Data excerpts:
=======

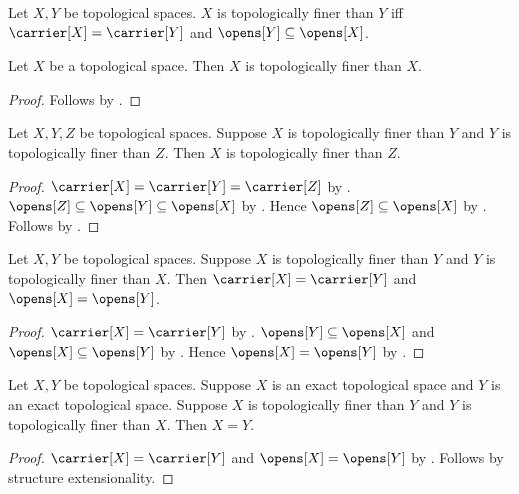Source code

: \begin{definition}\label{topologically_finer}
    Let $X,Y$ be topological spaces.
    $X$ is topologically finer than $Y$ iff
        $\carrier[X]=\carrier[Y]$ and $\opens[Y]\subseteq\opens[X]$.
\end{definition}

\begin{proposition}\label{topologically_finer_reflexive}
    Let $X$ be a topological space.
    Then $X$ is topologically finer than $X$.
\end{proposition}
\begin{proof}
    Follows by .
\end{proof}

\begin{proposition}\label{topologically_finer_transitive}
    Let $X,Y,Z$ be topological spaces.
    Suppose $X$ is topologically finer than $Y$ and
        $Y$ is topologically finer than $Z$.
    Then $X$ is topologically finer than $Z$.
\end{proposition}
\begin{proof}
    $\carrier[X]=\carrier[Y]=\carrier[Z]$ by
        .
    $\opens[Z]\subseteq\opens[Y]\subseteq\opens[X]$ by
        .
    Hence $\opens[Z]\subseteq\opens[X]$ by
        .
    Follows by .
\end{proof}

\begin{proposition}\label{topologically_finer_antisymmetric}
    Let $X,Y$ be topological spaces.
    Suppose $X$ is topologically finer than $Y$ and
        $Y$ is topologically finer than $X$.
    Then $\carrier[X]=\carrier[Y]$ and $\opens[X]=\opens[Y]$.
\end{proposition}
\begin{proof}
    $\carrier[X]=\carrier[Y]$ by .
    $\opens[Y]\subseteq\opens[X]$ and
        $\opens[X]\subseteq\opens[Y]$ by .
    Hence $\opens[X]=\opens[Y]$ by .
\end{proof}

\begin{corollary}\label{exact_topologically_finer_antisymmetric}
    Let $X,Y$ be topological spaces.
    Suppose $X$ is an exact topological space and
        $Y$ is an exact topological space.
    Suppose $X$ is topologically finer than $Y$ and
        $Y$ is topologically finer than $X$.
    Then $X=Y$.
\end{corollary}
\begin{proof}
    $\carrier[X]=\carrier[Y]$ and $\opens[X]=\opens[Y]$ by
        .
    Follows by structure extensionality.
\end{proof}

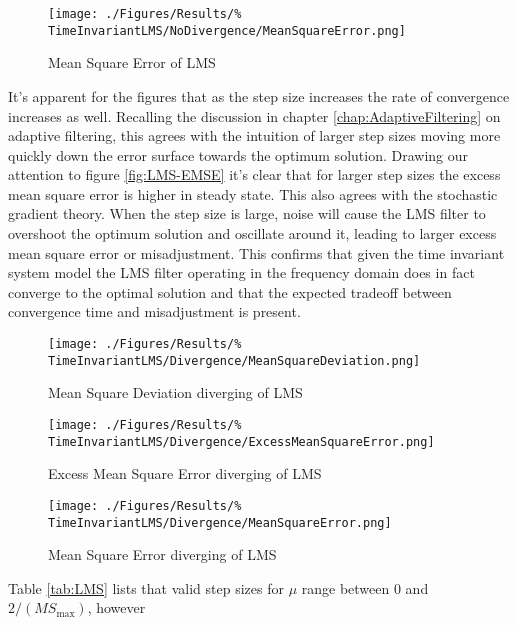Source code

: \begin{figure}[ht]
	\centering
	\texttt{[image: ./Figures/Results/\%
	TimeInvariantLMS/NoDivergence/MeanSquareError.png]}
	\captionsetup{width=0.75\linewidth}
	\caption{Mean Square Error of LMS}
	\label{fig:LMS-MSE}
\end{figure}
It's apparent for the figures that as the step size increases the %
rate of convergence increases as well. Recalling the discussion in %
chapter \ref{chap:AdaptiveFiltering} on adaptive filtering, this %
agrees with the intuition of larger step sizes moving more quickly %
down the error surface towards the optimum solution. %
Drawing our attention to figure \ref{fig:LMS-EMSE} it's clear that %
for larger step sizes the excess mean square error is higher %
in steady state. This also agrees with the stochastic gradient %
theory. When the step size is large, noise will cause %
the LMS filter to overshoot the optimum solution and oscillate %
around it, leading to larger excess mean square error or %
misadjustment. This confirms that given the time invariant system %
model the LMS filter operating in the frequency domain does %
in fact converge to the optimal solution and that %
the expected tradeoff between convergence time and misadjustment is %
present.
\begin{figure}[ht]
	\centering
	\begin{minipage}{0.49\textwidth}
		\texttt{[image: ./Figures/Results/\%
		TimeInvariantLMS/Divergence/MeanSquareDeviation.png]}
		\captionsetup{width=0.75\linewidth}
		\caption{Mean Square Deviation diverging of LMS}
		\label{fig:LMS-MSD-Diverge}
	\end{minipage}
	\begin{minipage}{0.49\textwidth}
		\texttt{[image: ./Figures/Results/\%
		TimeInvariantLMS/Divergence/ExcessMeanSquareError.png]}
		\captionsetup{width=0.75\linewidth}
		\caption{Excess Mean Square Error diverging of LMS}
		\label{fig:LMS-EMSE-Diverge}
	\end{minipage}
\end{figure}
\begin{figure}[ht]
	\centering
	\texttt{[image: ./Figures/Results/\%
	TimeInvariantLMS/Divergence/MeanSquareError.png]}
	\captionsetup{width=0.75\linewidth}
	\caption{Mean Square Error diverging of LMS}
	\label{fig:LMS-MSE-Diverge}
\end{figure}
Table \ref{tab:LMS} lists that valid step sizes for $\mu$ range %
between $0$ and $2/(M S_{\text{max}})$, however %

=======

> _WHAT TO WORK ON_:
Wherever a line of the records above contains the string "corollary", copy that line out.

> _PROBLEM SOLUTION_:
\begin{corollary}\label{exact_topologically_finer_antisymmetric}
\end{corollary}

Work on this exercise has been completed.